FIG. 5 shows the use of an axicon lens. The red and blue lines denote the area covered by the central lobes of the wave's intensity distribution between its first zeroes. Due to diffraction this area increases with distance from the aperture. The lens then offsets this effect, as indicated by the lines propagating in parallel behind the lens, though now on coalescing courses.
A preferred optical scheme is shown on FIG. 3. It is based on a Mach-Zehnder interferometer. Such a system allows decoupling the illumination from the detection with the possibility of employing a fast (single mirror) x-y scanner exactly in the center of the overlap region after the axicon.
Another possibility to produce an interference pattern is to use a prism instead of the axicon. This produces two spots in the focal plane of the microscope objective and finally a thin plane section through the sample. If each transverse point is now imaged onto an array detector one can simultaneously record all depth profiles at each transverse point.
Currently there are different realizations of OCT: time domain OCT, Fourier domain OCT (FOCT). Time domain OCT splits into standard methods where the carrier frequency for the interference signal is determined by a moving reference arm and the interference pattern is recorded as a function of path length difference between a reference arm and a sample arm. The other time-domain approach uses acousto-optic modulators to produce a fast carrier signal. The second method, Fourier domain OCT, splits into approaches where the source gives the full broad spectrum at the interferometer input, and other approaches where the source delivers only one frequency at a time but in both cases the spectral interferogram as a function of wave number or wavelength is recorded, and the depth structure is obtained via a Fourier transform of the spectrum.
FDOCT has nowadays largely replaced time domain OCT systems for in-vivo imaging of biological tissue. This is due to its inherent sensitivity advantage and the high achievable imaging speeds . Recent ultrahigh resolution realizations of FDOCT presented retinal tomograms with axial resolutions below 3 μm [2,3,4].
The object of the invention relates therefore to an imaging apparatus which comprises (a) a light source, (b) sample holding means, (c) an interferometer, (d) reference means, (e) an objective which is adapted to have its sample side focal plane crossing a sample held in said sample holding means, (f) optical or electro-optical means adapted to produce a ring shaped or multi-spot light source in the front focal plane or any conjugated plane of said objective, (g) at least one detector adapted to detect the resulting spectral interference pattern at the exit of the interferometer.
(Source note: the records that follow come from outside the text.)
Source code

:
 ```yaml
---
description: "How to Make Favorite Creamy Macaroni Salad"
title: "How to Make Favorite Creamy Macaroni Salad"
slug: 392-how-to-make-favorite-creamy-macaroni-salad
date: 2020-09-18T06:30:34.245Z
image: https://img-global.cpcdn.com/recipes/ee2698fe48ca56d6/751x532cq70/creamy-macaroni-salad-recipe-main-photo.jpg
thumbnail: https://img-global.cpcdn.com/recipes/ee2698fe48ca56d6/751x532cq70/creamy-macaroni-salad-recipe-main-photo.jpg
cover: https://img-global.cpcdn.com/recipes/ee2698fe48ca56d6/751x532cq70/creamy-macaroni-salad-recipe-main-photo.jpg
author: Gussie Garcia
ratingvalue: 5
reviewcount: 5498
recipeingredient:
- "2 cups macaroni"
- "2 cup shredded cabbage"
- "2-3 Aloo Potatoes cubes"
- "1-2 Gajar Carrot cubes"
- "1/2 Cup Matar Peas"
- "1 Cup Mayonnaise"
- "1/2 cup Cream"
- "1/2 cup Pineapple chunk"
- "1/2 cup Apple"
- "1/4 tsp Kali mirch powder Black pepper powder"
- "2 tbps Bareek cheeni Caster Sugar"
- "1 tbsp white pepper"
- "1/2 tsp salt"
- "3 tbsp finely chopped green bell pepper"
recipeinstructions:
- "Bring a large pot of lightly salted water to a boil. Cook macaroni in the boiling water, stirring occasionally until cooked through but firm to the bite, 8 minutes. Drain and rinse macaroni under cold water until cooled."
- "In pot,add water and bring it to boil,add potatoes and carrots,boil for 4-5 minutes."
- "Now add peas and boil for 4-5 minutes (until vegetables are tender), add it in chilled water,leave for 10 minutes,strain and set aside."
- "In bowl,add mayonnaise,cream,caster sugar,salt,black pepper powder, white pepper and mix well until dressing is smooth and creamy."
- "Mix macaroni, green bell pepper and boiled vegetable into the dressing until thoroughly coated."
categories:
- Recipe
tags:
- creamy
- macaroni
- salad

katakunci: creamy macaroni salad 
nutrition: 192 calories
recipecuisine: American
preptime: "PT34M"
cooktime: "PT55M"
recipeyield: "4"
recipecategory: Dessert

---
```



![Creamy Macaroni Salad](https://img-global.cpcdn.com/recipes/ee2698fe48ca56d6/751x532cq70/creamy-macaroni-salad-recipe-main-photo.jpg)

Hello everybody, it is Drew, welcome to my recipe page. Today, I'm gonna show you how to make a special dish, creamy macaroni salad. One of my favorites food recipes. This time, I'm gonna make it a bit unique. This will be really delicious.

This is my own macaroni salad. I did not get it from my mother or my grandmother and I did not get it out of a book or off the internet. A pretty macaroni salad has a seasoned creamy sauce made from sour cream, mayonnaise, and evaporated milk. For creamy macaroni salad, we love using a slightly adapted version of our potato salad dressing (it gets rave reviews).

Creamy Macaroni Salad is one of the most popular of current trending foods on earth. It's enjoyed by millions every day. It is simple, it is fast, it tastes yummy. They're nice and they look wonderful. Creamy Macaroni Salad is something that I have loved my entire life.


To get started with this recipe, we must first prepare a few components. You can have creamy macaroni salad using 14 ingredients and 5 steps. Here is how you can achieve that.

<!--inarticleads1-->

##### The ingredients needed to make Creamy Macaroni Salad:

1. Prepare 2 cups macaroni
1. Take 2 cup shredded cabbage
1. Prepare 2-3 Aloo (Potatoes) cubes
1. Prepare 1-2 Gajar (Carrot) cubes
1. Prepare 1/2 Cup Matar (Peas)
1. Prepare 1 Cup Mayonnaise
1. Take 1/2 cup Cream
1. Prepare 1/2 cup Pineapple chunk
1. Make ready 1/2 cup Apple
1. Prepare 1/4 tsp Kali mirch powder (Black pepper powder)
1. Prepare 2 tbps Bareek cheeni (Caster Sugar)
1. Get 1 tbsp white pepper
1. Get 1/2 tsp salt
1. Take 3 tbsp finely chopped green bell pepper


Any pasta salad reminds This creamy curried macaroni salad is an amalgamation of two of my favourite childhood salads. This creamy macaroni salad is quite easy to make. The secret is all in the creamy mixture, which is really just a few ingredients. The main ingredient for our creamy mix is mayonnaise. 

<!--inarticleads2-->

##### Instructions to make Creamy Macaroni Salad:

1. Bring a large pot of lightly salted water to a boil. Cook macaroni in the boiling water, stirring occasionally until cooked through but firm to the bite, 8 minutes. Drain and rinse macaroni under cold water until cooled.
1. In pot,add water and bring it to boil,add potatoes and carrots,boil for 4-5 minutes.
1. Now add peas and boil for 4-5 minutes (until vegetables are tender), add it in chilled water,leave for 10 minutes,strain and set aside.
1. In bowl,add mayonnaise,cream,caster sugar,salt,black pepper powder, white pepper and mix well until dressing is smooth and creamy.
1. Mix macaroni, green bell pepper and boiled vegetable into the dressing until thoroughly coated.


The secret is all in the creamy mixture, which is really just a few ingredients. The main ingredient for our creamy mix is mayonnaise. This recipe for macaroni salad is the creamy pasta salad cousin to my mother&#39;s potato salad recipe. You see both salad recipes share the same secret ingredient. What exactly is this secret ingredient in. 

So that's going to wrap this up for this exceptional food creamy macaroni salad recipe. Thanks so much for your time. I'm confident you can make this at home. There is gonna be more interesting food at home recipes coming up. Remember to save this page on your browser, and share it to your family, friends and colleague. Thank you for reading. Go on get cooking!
Preferred embodiments of the apparatus according to the invention are described in the apparatus dependent claims.
The invention also covers a sample imaging method using an apparatus as defined above wherein a sample is illuminated by an interference pattern and wherein the depth information is obtained by use of Optical Coherence Tomography.
Preferred embodiments of the method are described in the method dependent claims.
SHORT DESCRIPTION OF THE FIGURES
FIG. 1: State-of-the-art: Dependence of transverse and axial resolution
FIG. 2: Generation of an interference pattern in a sample
FIG. 3: Cross-section through interference pattern
FIG. 4: Ring aperture illumination
FIG. 5: Linear axicon illumination
FIG. 6: Free-space interferometer set-up
FIG. 7: Fiber-coupled interferometer set-up
FIG. 8: Fiber-coupled scanning interferometer for 3D imaging
FIG. 9: Intensity distributions at the lens principal plane
FIG. 10: Intensity distribution and interference pattern at the lens
FIG. 11: Spectrometer entrance pupil
FIG. 12: Intensity distribution at the objective principal plane
FIG. 13: Focal field with a linear polarized laser beam
FIG. 14: Focal intensity with a linear polarized laser beam
FIG. 15: Focal field with a radial polarized laser beam
FIG. 16: Focal intensity with a radial polarized laser beam
DETAILED DESCRIPTION OF THE INVENTION
As it can be seen on the embodiment of FIG. 6, the apparatus comprises the following elements: (1) source; (2) collimator optics; (3) polarization control; (4) beam splitting means; (5) wavefront manipulator (e.g. axicon, prism, DMD, SLM, but limited to those); (6) lens; (7) beam splitting means; (8) objective; (9) sample; (10) reflector; (11) dispersion control; (12) and (13) reflector; (14) reference delay control (e.g. translation stage); (15) detector; (16) and (16') phase modulation means or frequency shifting means; (17) focal plane with Bessel beam intensity pattern; (20) (instead of (6)) relay optics to access the conjugate plane to the front focal of the objective (8) and to position at this place e.g. a beam steering unit (see FIG. 8); (21) optional negative mask ideally designed to block the intensity distribution in the front focal plane of the objective for true dark field detection; can also be designed to block different parts of the light backscattered from the sample.
The embodiment of FIG. 7 contains the same numerical references as the ones shown on FIG. 6 together with new references (18) and (18') which represent fiber couplers.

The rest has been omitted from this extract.